2002 SIGKDD Innovation Award: Dr. Jerome H. Friedman

2002 SIGKDD Innovation Award Award Winner

Jerry Friedman has contributed a remarkable array of topics and methodologies to data mining and machine learning during the last 25 years.

In 1977, as leader of the numerical methods group at the Stanford Linear Accelerator Center (SLAC), he coauthored several algorithms for speeding up nearest-neighbor classifiers.

In the following seven years, he collaborated with Leo Breiman, Richard Olshen, and Charles Stone to produce a landmark work in decision tree methodology, "Classification and Regression Trees" (1984), and released the commercial product CART(R). This work introduced the gini, twoing, and ordered twoing splitting rules, cost-complexity pruning, oblique splitters, the use of a misclassification cost matrix to influence the growing of trees, and the application of cross validation to decision trees. Part of this work was pre-figured in his 1977 paper on decison tree induction.

During this time, he also introduced Projection Pursuit Regression (PPR) for predictive modeling and interactive data visualization.

Although PPR has had only a modest following, it was arguably the first instance of a feed-forward, single hidden layer, back propagation neural network with a remarkable twist: the activation function is itself estimated as part of the learning process and the number of hidden units to use is determined dynamically in a stagewise process (1974, 1981, 1987).
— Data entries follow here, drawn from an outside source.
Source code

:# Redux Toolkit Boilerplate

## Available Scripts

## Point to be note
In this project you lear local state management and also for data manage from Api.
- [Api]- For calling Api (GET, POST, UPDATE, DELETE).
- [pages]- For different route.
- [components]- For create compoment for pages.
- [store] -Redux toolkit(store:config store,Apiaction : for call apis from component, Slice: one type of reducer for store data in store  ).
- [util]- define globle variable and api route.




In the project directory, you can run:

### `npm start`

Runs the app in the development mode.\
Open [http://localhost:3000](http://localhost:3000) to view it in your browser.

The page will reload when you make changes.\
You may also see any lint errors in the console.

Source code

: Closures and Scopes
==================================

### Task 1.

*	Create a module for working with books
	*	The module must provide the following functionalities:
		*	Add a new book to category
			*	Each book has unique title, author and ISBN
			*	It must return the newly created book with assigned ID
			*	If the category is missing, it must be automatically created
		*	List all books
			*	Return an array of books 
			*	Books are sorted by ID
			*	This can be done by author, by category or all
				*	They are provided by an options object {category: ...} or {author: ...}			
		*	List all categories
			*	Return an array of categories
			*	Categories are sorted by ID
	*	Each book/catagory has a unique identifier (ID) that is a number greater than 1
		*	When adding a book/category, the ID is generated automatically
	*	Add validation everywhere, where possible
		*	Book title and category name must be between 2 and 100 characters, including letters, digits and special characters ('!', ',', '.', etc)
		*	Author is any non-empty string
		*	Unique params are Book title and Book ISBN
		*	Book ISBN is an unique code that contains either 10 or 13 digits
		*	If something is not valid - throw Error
In 1991 Jerry extended recursive partitioning ideas to regression in his Multivariate Adaptive Regression Splines (MARS(tm)). In MARS, linear and logistic regressions are built up through searching for breakpoints in the predictor space. Variable selection, missing value handling, and variable transformation are all automated. MARS can be described as the first truly successful stepwise regression methodology. Richard DeVeaux, in a comparative study of MARS and Neural Networks (1993), found that MARS frequently outperformed neural networks in engineering applications and trained hundreds of times faster; similar findings have been reported by others more recently. In 1994, Jerry extended the MARS methodology to permit a dynamic spline version of discriminant analysis.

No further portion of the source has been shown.